• **Directions**:
Go through the lines below one by one and count those holding the string "capacità". Give the count alone.

• **Data for the task**:
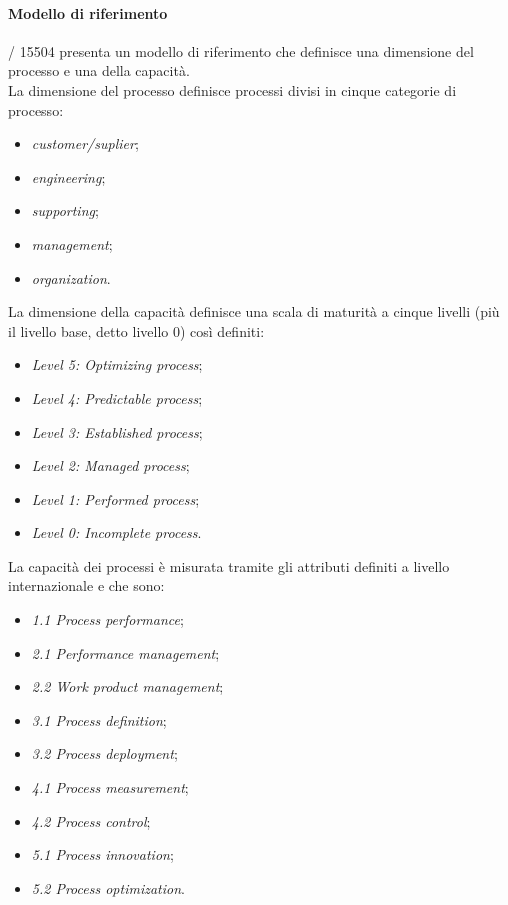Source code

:   \paragraph{Modello di riferimento}
  / 15504 presenta un modello di riferimento che definisce una dimensione del processo e una della capacità.\\
  La dimensione del processo definisce processi divisi in cinque categorie di processo:
  \begin{itemize}
    \item \emph{customer/suplier};
    \item \emph{engineering};
    \item \emph{supporting};
    \item \emph{management};
    \item \emph{organization}.
  \end{itemize}
  La dimensione della capacità definisce una scala di maturità a cinque livelli (più il livello base, detto livello 0) così definiti:
  \begin{itemize}
    \item \emph{Level 5: Optimizing process};
    \item \emph{Level 4: Predictable process};
    \item \emph{Level 3: Established process};
    \item \emph{Level 2: Managed process};
    \item \emph{Level 1: Performed process};
    \item \emph{Level 0: Incomplete process}.
  \end{itemize}
  La capacità dei processi è misurata tramite gli attributi definiti a livello internazionale e che sono:
  \begin{itemize}
    \item \emph{1.1 Process performance};
    \item \emph{2.1 Performance management};
    \item \emph{2.2 Work product management};
    \item \emph{3.1 Process definition};
    \item \emph{3.2 Process deployment};
    \item \emph{4.1 Process measurement};
    \item \emph{4.2 Process control};
    \item \emph{5.1 Process innovation};
    \item \emph{5.2 Process optimization}.
  \end{itemize}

• **Exercise result**:
3